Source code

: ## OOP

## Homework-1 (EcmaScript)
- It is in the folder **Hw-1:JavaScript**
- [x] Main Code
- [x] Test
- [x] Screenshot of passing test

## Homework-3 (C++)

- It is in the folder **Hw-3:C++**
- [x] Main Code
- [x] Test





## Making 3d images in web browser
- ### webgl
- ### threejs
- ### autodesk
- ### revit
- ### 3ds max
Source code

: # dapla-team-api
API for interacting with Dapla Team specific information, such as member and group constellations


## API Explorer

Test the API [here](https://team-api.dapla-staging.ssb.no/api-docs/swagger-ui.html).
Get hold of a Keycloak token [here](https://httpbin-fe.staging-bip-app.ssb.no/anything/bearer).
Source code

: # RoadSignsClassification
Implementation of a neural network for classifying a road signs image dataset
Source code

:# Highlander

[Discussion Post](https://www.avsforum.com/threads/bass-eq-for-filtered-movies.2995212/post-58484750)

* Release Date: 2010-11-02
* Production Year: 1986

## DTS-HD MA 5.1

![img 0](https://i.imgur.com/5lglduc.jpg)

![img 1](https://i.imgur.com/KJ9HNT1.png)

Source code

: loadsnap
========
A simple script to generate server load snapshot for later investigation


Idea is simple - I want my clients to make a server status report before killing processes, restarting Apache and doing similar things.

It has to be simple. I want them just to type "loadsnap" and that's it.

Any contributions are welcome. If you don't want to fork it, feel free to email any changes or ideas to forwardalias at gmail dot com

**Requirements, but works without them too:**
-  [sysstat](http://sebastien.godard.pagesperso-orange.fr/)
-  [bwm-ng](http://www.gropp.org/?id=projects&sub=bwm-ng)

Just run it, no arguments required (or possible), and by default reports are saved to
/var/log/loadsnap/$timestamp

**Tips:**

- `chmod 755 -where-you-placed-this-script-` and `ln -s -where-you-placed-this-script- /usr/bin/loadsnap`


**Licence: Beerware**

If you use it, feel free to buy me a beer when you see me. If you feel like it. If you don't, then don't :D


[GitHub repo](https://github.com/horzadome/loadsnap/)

> EXERCISE AIM:
Restate every record word for word.

> WRITTEN RESPONSE:
Source code

: ## OOP

## Homework-1 (EcmaScript)
- It is in the folder **Hw-1:JavaScript**
- [x] Main Code
- [x] Test
- [x] Screenshot of passing test

## Homework-3 (C++)

- It is in the folder **Hw-3:C++**
- [x] Main Code
- [x] Test





## Making 3d images in web browser
- ### webgl
- ### threejs
- ### autodesk
- ### revit
- ### 3ds max
Source code

: # dapla-team-api
API for interacting with Dapla Team specific information, such as member and group constellations


## API Explorer

Test the API [here](https://team-api.dapla-staging.ssb.no/api-docs/swagger-ui.html).
Get hold of a Keycloak token [here](https://httpbin-fe.staging-bip-app.ssb.no/anything/bearer).
Source code

: # RoadSignsClassification
Implementation of a neural network for classifying a road signs image dataset
Source code

:# Highlander

[Discussion Post](https://www.avsforum.com/threads/bass-eq-for-filtered-movies.2995212/post-58484750)

* Release Date: 2010-11-02
* Production Year: 1986

## DTS-HD MA 5.1

![img 0](https://i.imgur.com/5lglduc.jpg)

![img 1](https://i.imgur.com/KJ9HNT1.png)

Source code

: loadsnap
========
A simple script to generate server load snapshot for later investigation


Idea is simple - I want my clients to make a server status report before killing processes, restarting Apache and doing similar things.

It has to be simple. I want them just to type "loadsnap" and that's it.

Any contributions are welcome. If you don't want to fork it, feel free to email any changes or ideas to forwardalias at gmail dot com

**Requirements, but works without them too:**
-  [sysstat](http://sebastien.godard.pagesperso-orange.fr/)
-  [bwm-ng](http://www.gropp.org/?id=projects&sub=bwm-ng)

Just run it, no arguments required (or possible), and by default reports are saved to
/var/log/loadsnap/$timestamp

**Tips:**

- `chmod 755 -where-you-placed-this-script-` and `ln -s -where-you-placed-this-script- /usr/bin/loadsnap`


**Licence: Beerware**

If you use it, feel free to buy me a beer when you see me. If you feel like it. If you don't, then don't :D


[GitHub repo](https://github.com/horzadome/loadsnap/)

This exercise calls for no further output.